BIOGRAPHY
Gissing
(1857-1903) English author considered one of the most valuable contributors to
late Victorian era literature, author of New Grub Street (1891).
George Robert Gissing was born on 22 November 1857
at Thompson's Yard, Westgate, Wakefield, Yorkshire, England.
His father, who died when he was thirteen, Thomas Waller Gissing (1829–1870),
was a chemist from a family of Suffolk
shoemakers and his mother was Margaret Bedford (1832–1913). Gissing had four
siblings; William, Algernon, Margaret, and Ellen.
Young George was an avid reader and took
advantage of the extensive family library. Though genial and bookish he was
well-liked and had many friends while attending Back Lane School, Wakefield.
Early on he won prizes for his poetry. He had a relatively stable childhood
until his father died in 1870; he lost his main guiding force in his
intellectual development. This, the first of a number of unfortunate
circumstances, would have a profound and negative effect on George and his
outlook on life.
In the first of his many achievements to come,
1872 saw Gissing place twelfth in the kingdom in the Oxford local examinations. He won a
scholarship to Owens College (now the University
of Manchester).
In 1874 he took his BA exam at the University of London where he
placed first in England
for both English and Latin and graduated in 1876.
Gissing was destined for further scholarly
success but met with disgrace when, whether naïve, lonely or both, in 1875 he
fell in love with a woman of ill-repute, Marianne Helen Harrison,
"Nell". (1858–1888) He embarked on what some say was a self-defeating
pattern, trying to support her financially though he could ill-afford to do so
and was caught stealing money from other students for this purpose. The sentence
for him was one month hard labour at Bellevue Prison in Manchester. Expelled
from Owens and humiliated, his confidence in himself and hopes in ever
achieving happiness were dashed. With letters of recommendation in hand
Gissing's mother sent him to the United States to start
anew. It was a difficult period of adjustment, one of impoverishment, hard work
and misery, so often reflected in his novels. In Chicago, Gissing was
barely able to support himself with his writing. His first fiction The Sins of
the Fathers was published in the Chicago Tribune in 1877.
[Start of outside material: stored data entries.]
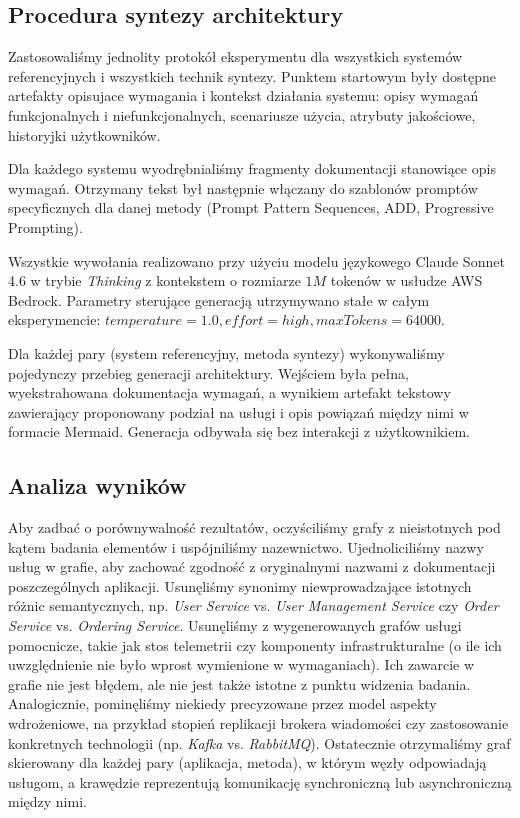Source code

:\subsection{Procedura syntezy architektury}

Zastosowaliśmy jednolity protokół eksperymentu dla wszystkich systemów referencyjnych i wszystkich technik syntezy. Punktem startowym były dostępne artefakty opisujace wymagania i kontekst działania systemu: opisy wymagań funkcjonalnych i niefunkcjonalnych, scenariusze użycia, atrybuty jakościowe, historyjki użytkowników. 

Dla każdego systemu wyodrębnialiśmy fragmenty dokumentacji stanowiące opis wymagań. Otrzymany tekst był następnie włączany do szablonów promptów specyficznych dla danej metody (Prompt Pattern Sequences, ADD, Progressive Prompting).

Wszystkie wywołania realizowano przy użyciu modelu językowego Claude Sonnet 4.6 w trybie \emph{Thinking} z kontekstem o rozmiarze $1M$ tokenów w usłudze AWS Bedrock. Parametry sterujące generacją utrzymywano stałe w całym eksperymencie: $temperature=1.0, effort=high, maxTokens=64000$.

Dla każdej pary (system referencyjny, metoda syntezy) wykonywaliśmy pojedynczy przebieg generacji architektury. Wejściem była pełna, wyekstrahowana dokumentacja wymagań, a wynikiem artefakt tekstowy zawierający proponowany podział na usługi i opis powiązań między nimi w formacie Mermaid. Generacja odbywała się bez interakcji z użytkownikiem.

\subsection{Analiza wyników}

Aby zadbać o porównywalność rezultatów, oczyściliśmy grafy z nieistotnych pod kątem badania elementów i uspójniliśmy nazewnictwo. Ujednoliciliśmy nazwy usług w grafie, aby zachować zgodność z oryginalnymi nazwami z dokumentacji poszczególnych aplikacji. Usunęliśmy synonimy niewprowadzające istotnych różnic semantycznych, np. \emph{User Service} vs. \emph{User Management Service} czy \emph{Order Service} vs. \emph{Ordering Service}. Usunęliśmy z wygenerowanych grafów usługi pomocnicze, takie jak stos telemetrii czy komponenty infrastrukturalne (o ile ich uwzględnienie nie było wprost wymienione w wymaganiach). Ich zawarcie w grafie nie jest błędem, ale nie jest także istotne z punktu widzenia badania. Analogicznie, pominęliśmy niekiedy precyzowane przez model aspekty wdrożeniowe, na przykład stopień replikacji brokera wiadomości czy zastosowanie konkretnych technologii (np. \emph{Kafka} vs. \emph{RabbitMQ}). Ostatecznie otrzymaliśmy graf skierowany dla każdej pary (aplikacja, metoda), w którym węzły odpowiadają usługom, a krawędzie reprezentują komunikację synchroniczną lub asynchroniczną między nimi.


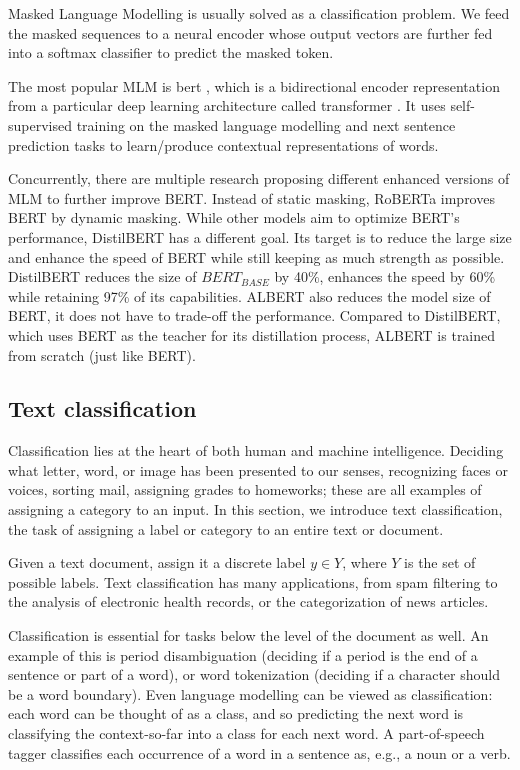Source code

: Masked Language Modelling is usually solved as a classification problem. We feed the masked
sequences to a neural encoder whose output vectors are further fed into a softmax classifier to predict the masked token.

The most popular MLM is \acrshort{bert} \cite{devlin2018bert}, which is a bidirectional encoder representation from a particular deep learning architecture called \gls{transformer} \cite{vaswani2017attention}. 
It uses self-supervised training on the masked language modelling and next sentence prediction tasks to learn/produce contextual representations of words.

Concurrently, there are multiple research proposing different enhanced versions of MLM to further improve BERT. Instead
of static masking, RoBERTa \cite{liu2019roberta} improves BERT by dynamic masking.
While other models aim to optimize BERT's performance, DistilBERT has a different goal. Its target is to reduce the large size and enhance the speed of BERT while still keeping as much strength as possible.
DistilBERT \cite{sanh2019distilbert} reduces the size of $BERT_{BASE}$ by 40\%, enhances the speed by 60\% while retaining 97\% of its capabilities.
ALBERT \cite{lan2019albert} also reduces the model size of BERT, it does not have to trade-off the performance. Compared to DistilBERT, which uses BERT as the teacher for its distillation process, ALBERT is trained from scratch (just like BERT).

\subsection{Text classification}\label{subsec:text-classification}

Classification lies at the heart of both human and machine intelligence. Deciding what letter, word, or image has been presented to our senses, recognizing faces or voices, sorting mail, assigning grades to homeworks; these are all examples of assigning a category to an input.
In this section, we introduce text classification, the task of assigning a label or category to an entire text or document.

Given a text document, assign it a discrete label $y \in Y$, where $Y$ is the set of possible labels. 
Text classification has many applications, from spam filtering to the analysis of electronic health records, or the categorization of news articles.

Classification is essential for tasks below the level of the document as well.
An example of this is period disambiguation (deciding if a period is the end of a sentence or part of a word), or word tokenization (deciding if a character should be a word boundary). Even language modelling can be viewed as classification: each word can be thought of as a class, and so predicting the next word is classifying the context-so-far into a class for each next word. A part-of-speech tagger classifies each occurrence of a word in a sentence as, e.g., a noun or a verb.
In 1877 Gissing was back in England
and again met Nell whereupon they married on 27 October 1879.
They would only stay together for five years while his private tutoring
provided a meagre income. Gissing usually spent Sundays with one of the few
long time friends he'd made, Morley Roberts, whom he'd met at Owens. In 1880
Gissing's brother William died of consumption. Gissing's first published novel,
Workers in the Dawn (1880) described lower-class London life as seen by a young
déclassé idealist. The Unclassed was published in
1884. Gissing achieved some success with Demos: A Story of English Socialism
(1886). Isabel Clarendon (1886) and A Life's Morning (1888) followed. Though
Workers in the Dawn and Thyrza were published in 1887
and his darkest work The Nether World came out in 1889, these were grim and
lonely days for Gissing, who had so little confidence in himself. "On my
way home at night an anguish of suffering in the thought that I can never hope
to have an intellectual companion at home." In his often sordid depictions
of the social issues of the day including poverty and industrialisation,
Gissing belonged to the school of naturalism. New Grub Street predicted that
the commercialisation of culture would produce charlatans. In 1884 he met Miss Gaussen and tutored her
son.
On 29 February 1888 Nell Harrison met her early
demise in a Lambeth slum whereupon Gissing was summoned to identify her body.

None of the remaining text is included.